(WHAT NEEDS TO BE DONE) Search the listing below for the line with "I(U_1 U_2; V_1", then write out that line and every one after it exactly, without the pictures.

+--

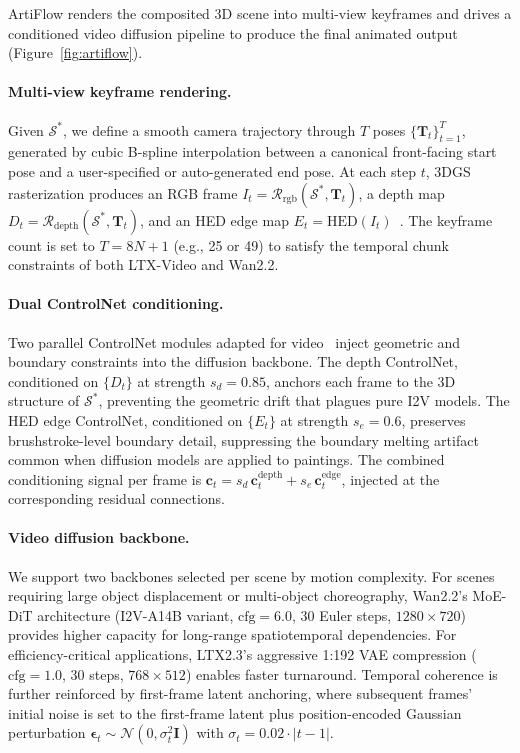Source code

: ArtiFlow renders the composited 3D scene into multi-view keyframes and drives a
conditioned video diffusion pipeline to produce the final animated output
(Figure~\ref{fig:artiflow}).

\paragraph{Multi-view keyframe rendering.}
Given $\mathcal{S}^*$, we define a smooth camera trajectory through $T$ poses
$\{\mathbf{T}_t\}_{t=1}^{T}$, generated by cubic B-spline interpolation between
a canonical front-facing start pose and a user-specified or auto-generated end
pose. At each step $t$, 3DGS rasterization produces an RGB frame
$I_t = \mathcal{R}_\text{rgb}(\mathcal{S}^*,\mathbf{T}_t)$, a depth map
$D_t = \mathcal{R}_\text{depth}(\mathcal{S}^*,\mathbf{T}_t)$, and an HED edge
map $E_t = \text{HED}(I_t)$~\cite{xie2015hed}. The keyframe count is set to
$T = 8N+1$ (e.g., 25 or 49) to satisfy the temporal chunk constraints of both
LTX-Video and Wan2.2.

\paragraph{Dual ControlNet conditioning.}
Two parallel ControlNet modules adapted for video~\cite{wang2024easycontrol}
inject geometric and boundary constraints into the diffusion backbone. The depth
ControlNet, conditioned on $\{D_t\}$ at strength $s_d = 0.85$, anchors each
frame to the 3D structure of $\mathcal{S}^*$, preventing the geometric drift
that plagues pure I2V models. The HED edge ControlNet, conditioned on
$\{E_t\}$ at strength $s_e = 0.6$, preserves brushstroke-level boundary detail,
suppressing the boundary melting artifact common when diffusion models are
applied to paintings. The combined conditioning signal per frame is
$\mathbf{c}_t = s_d \, \mathbf{c}_t^\text{depth} + s_e \,
\mathbf{c}_t^\text{edge}$, injected at the corresponding residual connections.

\paragraph{Video diffusion backbone.}
We support two backbones selected per scene by motion complexity. For scenes
requiring large object displacement or multi-object choreography, Wan2.2's
MoE-DiT architecture (I2V-A14B variant, $\text{cfg}=6.0$, 30 Euler steps,
$1280\times 720$) provides higher capacity for long-range spatiotemporal
dependencies. For efficiency-critical applications, LTX2.3's aggressive 1:192
VAE compression ($\text{cfg}=1.0$, 30 steps, $768\times 512$) enables faster
turnaround. Temporal coherence is further reinforced by first-frame latent
anchoring, where subsequent frames' initial noise is set to the first-frame
latent plus position-encoded Gaussian perturbation
$\boldsymbol{\epsilon}_t \sim \mathcal{N}(0, \sigma_t^2\mathbf{I})$ with
$\sigma_t = 0.02 \cdot |t-1|$.

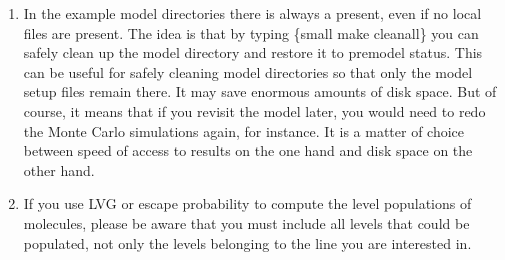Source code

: \documentclass[letterpaper,10pt,english]{sphinxmanual}
\begin{document}
\begin{enumerate}
\item {} 
In the example model directories there is always a 
present, even if no local  files are present. The idea
is that by typing \{small make cleanall\} you can safely clean up the
model directory and restore it to pre\sphinxhyphen{}model status. This can be useful
for safely cleaning model directories so that only the model setup files
remain there. It may save enormous amounts of disk space. But of course,
it means that if you revisit the model later, you would need to redo
the Monte Carlo simulations again, for instance. It is a matter of
choice between speed of access to results on the one hand and disk space
on the other hand.

\item {} 
If you use LVG or escape probability to compute the level populations
of molecules, please be aware that you must include all levels that could
be populated, not only the levels belonging to the line you are interested
in.

\end{enumerate}
\end{document}
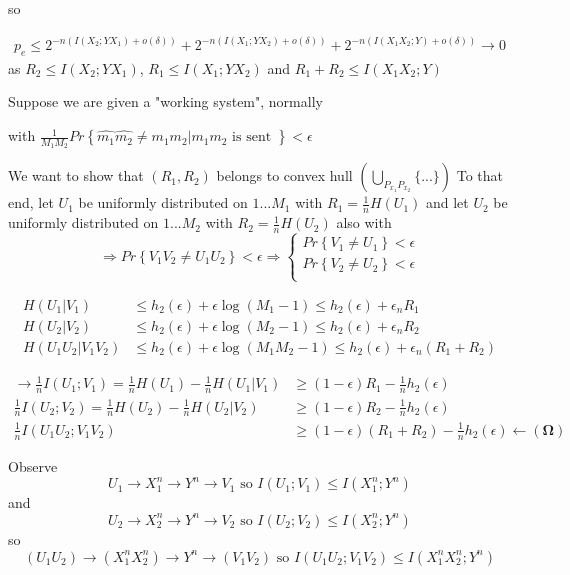 \documentclass[twoside]{article}
\theoremstyle{definition} %
\renewcommand{\Pr}[1]{Pr\left\{#1\right\}}
\begin{document}
so

\begin{align*}
  p_e \leq 2^{-n(I(X_2;YX_1) + o(\delta))} + 2^{-n(I(X_1;YX_2) + o(\delta))} + 2^{-n(I(X_1X_2;Y) + o(\delta))} \to 0
\end{align*}
as $R_2\leq I(X_2;YX_1)$, $R_1\leq I(X_1;YX_2)$ and $R_1 + R_2\leq I(X_1X_2;Y)$



Suppose we are given a "working system", normally

with $\frac{1}{M_1 M_2} \Pr{\hat{m_1}\hat{m_2} \neq m_1 m_2 | m_1 m_2 \text{ is sent }} < \epsilon$

We want to show that $(R_1, R_2)$ belongs to convex hull $(\bigcup_{P_{x_1} P_{x_2}} \{...\})$
To that end, let $U_1$ be uniformly distributed on ${1 ... M_1}$ with $R_1 = \frac{1}{n} H(U_1)$ and let $U_2$ be uniformly distributed on ${1 ... M_2}$ with $R_2 = \frac{1}{n} H(U_2)$
also with
\[
  \Rightarrow \Pr{V_1 V_2 \neq U_1 U_2} < \epsilon \Rightarrow
  \left\{
  \begin{array}{c}
    \Pr{V_1 \neq U_1} < \epsilon \\
    \Pr{V_2 \neq U_2} < \epsilon \\
  \end{array}
  \right.
\]


\begin{align*}
  H(U_1 | V_1) &\leq h_2(\epsilon) + \epsilon \log(M_1 - 1) \leq h_2(\epsilon) + \epsilon_n R_1 \\
  H(U_2 | V_2) &\leq h_2(\epsilon) + \epsilon \log(M_2 - 1) \leq h_2(\epsilon) + \epsilon_n R_2 \\
  H(U_1 U_2 | V_1 V_2) &\leq h_2(\epsilon) + \epsilon \log(M_1 M_2 - 1) \leq h_2(\epsilon) + \epsilon_n (R_1 + R_2)
\end{align*}

\begin{align*}
  \rightarrow \frac{1}{n} I(U_1; V_1) = \frac{1}{n} H(U_1) - \frac{1}{n} H(U_1 | V_1) &\geq (1 - \epsilon) R_1 - \frac{1}{n} h_2(\epsilon)\\
  \frac{1}{n} I(U_2; V_2) = \frac{1}{n} H(U_2) - \frac{1}{n} H(U_2 | V_2) &\geq (1 - \epsilon) R_2 - \frac{1}{n} h_2(\epsilon) \\
  \frac{1}{n} I(U_1 U_2; V_1 V_2) &\geq (1 - \epsilon) (R_1 + R_2) - \frac{1}{n} h_2(\epsilon) \leftarrow \mathbf{(\Omega)}
\end{align*}

Observe
\[
  U_1 \rightarrow X_1^n \rightarrow Y^n \rightarrow V_1 \text{ so } I(U_1 ; V_1) \leq I(X_1^n; Y^n)
\]
and
\[
  U_2 \rightarrow X_2^n \rightarrow Y^n \rightarrow V_2 \text{ so } I(U_2 ; V_2) \leq I(X_2^n; Y^n)
\]
so
\[
  (U_1 U_2) \rightarrow (X_1^n X_2^n) \rightarrow Y^n \rightarrow (V_1 V_2) \text{ so } I(U_1 U_2 ; V_1 V_2) \leq I(X_1^n X_2^n; Y^n)
\]
\end{document}
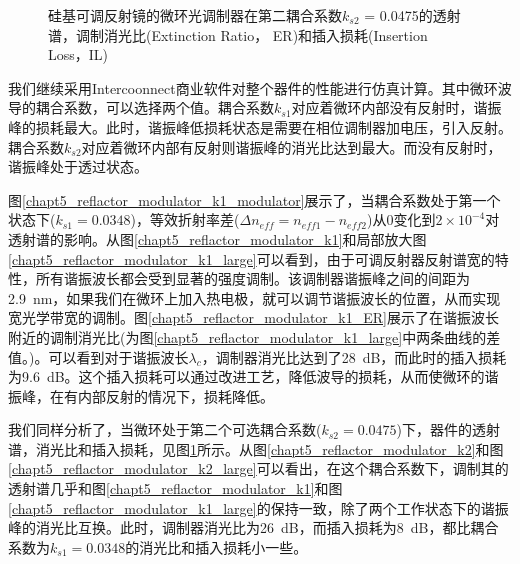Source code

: \begin{figure}[htb]
{\begin{minipage}[]{0.5\textwidth}
		\end{minipage}}		
	\caption{硅基可调反射镜的微环光调制器在第二耦合系数$k_{s2}$ = 0.0475的透射谱，调制消光比(Extinction Ratio， ER)和插入损耗(Insertion Loss，IL)}
	\label{chapt5_reflactor_modulator_k2_modulator}	
\end{figure}	
我们继续采用Intercoonnect商业软件对整个器件的性能进行仿真计算。其中微环波导的耦合系数，可以选择两个值。耦合系数$k_{s1}$对应着微环内部没有反射时，谐振峰的损耗最大。此时，谐振峰低损耗状态是需要在相位调制器加电压，引入反射。耦合系数$k_{s2}$对应着微环内部有反射则谐振峰的消光比达到最大。而没有反射时，谐振峰处于透过状态。

图\ref{chapt5_reflactor_modulator_k1_modulator}展示了，当耦合系数处于第一个状态下($k_{s1} = 0.0348$)，等效折射率差($\Delta n_{eff} = n_{eff1}-n_{eff2}$)从0变化到$2 \times  10^{-4}$对透射谱的影响。从图\ref{chapt5_reflactor_modulator_k1}和局部放大图\ref{chapt5_reflactor_modulator_k1_large}可以看到，由于可调反射器反射谱宽的特性，所有谐振波长都会受到显著的强度调制。该调制器谐振峰之间的间距为2.9~nm，如果我们在微环上加入热电极，就可以调节谐振波长的位置，从而实现宽光学带宽的调制。图\ref{chapt5_reflactor_modulator_k1_ER}展示了在谐振波长附近的调制消光比(为图\ref{chapt5_reflactor_modulator_k1_large}中两条曲线的差值。)。可以看到对于谐振波长$\lambda_c$，调制器消光比达到了28~dB，而此时的插入损耗为9.6~dB。这个插入损耗可以通过改进工艺，降低波导的损耗，从而使微环的谐振峰，在有内部反射的情况下，损耗降低。

我们同样分析了，当微环处于第二个可选耦合系数($k_{s2} = 0.0475$)下，器件的透射谱，消光比和插入损耗，见图\ref{chapt5_reflactor_modulator_k2_modulator}所示。从图\ref{chapt5_reflactor_modulator_k2}和图\ref{chapt5_reflactor_modulator_k2_large}可以看出，在这个耦合系数下，调制其的透射谱几乎和图\ref{chapt5_reflactor_modulator_k1}和图\ref{chapt5_reflactor_modulator_k1_large}的保持一致，除了两个工作状态下的谐振峰的消光比互换。此时，调制器消光比为26~dB，而插入损耗为8~dB，都比耦合系数为$k_{s1}=0.0348$的消光比和插入损耗小一些。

+--

(RESULT OF THE TASK)
  \frac{1}{n} I(U_1 U_2; V_1 V_2) &\geq (1 - \epsilon) (R_1 + R_2) - \frac{1}{n} h_2(\epsilon) \leftarrow \mathbf{(\Omega)}
\end{align*}

Observe
\[
  U_1 \rightarrow X_1^n \rightarrow Y^n \rightarrow V_1 \text{ so } I(U_1 ; V_1) \leq I(X_1^n; Y^n)
\]
and
\[
  U_2 \rightarrow X_2^n \rightarrow Y^n \rightarrow V_2 \text{ so } I(U_2 ; V_2) \leq I(X_2^n; Y^n)
\]
so
\[
  (U_1 U_2) \rightarrow (X_1^n X_2^n) \rightarrow Y^n \rightarrow (V_1 V_2) \text{ so } I(U_1 U_2 ; V_1 V_2) \leq I(X_1^n X_2^n; Y^n)
\]
\end{document}
Source code

: \begin{figure}[htb]
{\begin{minipage}[]{0.5\textwidth}
		\end{minipage}}		
	\caption{硅基可调反射镜的微环光调制器在第二耦合系数$k_{s2}$ = 0.0475的透射谱，调制消光比(Extinction Ratio， ER)和插入损耗(Insertion Loss，IL)}
	\label{chapt5_reflactor_modulator_k2_modulator}	
\end{figure}	
我们继续采用Intercoonnect商业软件对整个器件的性能进行仿真计算。其中微环波导的耦合系数，可以选择两个值。耦合系数$k_{s1}$对应着微环内部没有反射时，谐振峰的损耗最大。此时，谐振峰低损耗状态是需要在相位调制器加电压，引入反射。耦合系数$k_{s2}$对应着微环内部有反射则谐振峰的消光比达到最大。而没有反射时，谐振峰处于透过状态。

图\ref{chapt5_reflactor_modulator_k1_modulator}展示了，当耦合系数处于第一个状态下($k_{s1} = 0.0348$)，等效折射率差($\Delta n_{eff} = n_{eff1}-n_{eff2}$)从0变化到$2 \times  10^{-4}$对透射谱的影响。从图\ref{chapt5_reflactor_modulator_k1}和局部放大图\ref{chapt5_reflactor_modulator_k1_large}可以看到，由于可调反射器反射谱宽的特性，所有谐振波长都会受到显著的强度调制。该调制器谐振峰之间的间距为2.9~nm，如果我们在微环上加入热电极，就可以调节谐振波长的位置，从而实现宽光学带宽的调制。图\ref{chapt5_reflactor_modulator_k1_ER}展示了在谐振波长附近的调制消光比(为图\ref{chapt5_reflactor_modulator_k1_large}中两条曲线的差值。)。可以看到对于谐振波长$\lambda_c$，调制器消光比达到了28~dB，而此时的插入损耗为9.6~dB。这个插入损耗可以通过改进工艺，降低波导的损耗，从而使微环的谐振峰，在有内部反射的情况下，损耗降低。

我们同样分析了，当微环处于第二个可选耦合系数($k_{s2} = 0.0475$)下，器件的透射谱，消光比和插入损耗，见图\ref{chapt5_reflactor_modulator_k2_modulator}所示。从图\ref{chapt5_reflactor_modulator_k2}和图\ref{chapt5_reflactor_modulator_k2_large}可以看出，在这个耦合系数下，调制其的透射谱几乎和图\ref{chapt5_reflactor_modulator_k1}和图\ref{chapt5_reflactor_modulator_k1_large}的保持一致，除了两个工作状态下的谐振峰的消光比互换。此时，调制器消光比为26~dB，而插入损耗为8~dB，都比耦合系数为$k_{s1}=0.0348$的消光比和插入损耗小一些。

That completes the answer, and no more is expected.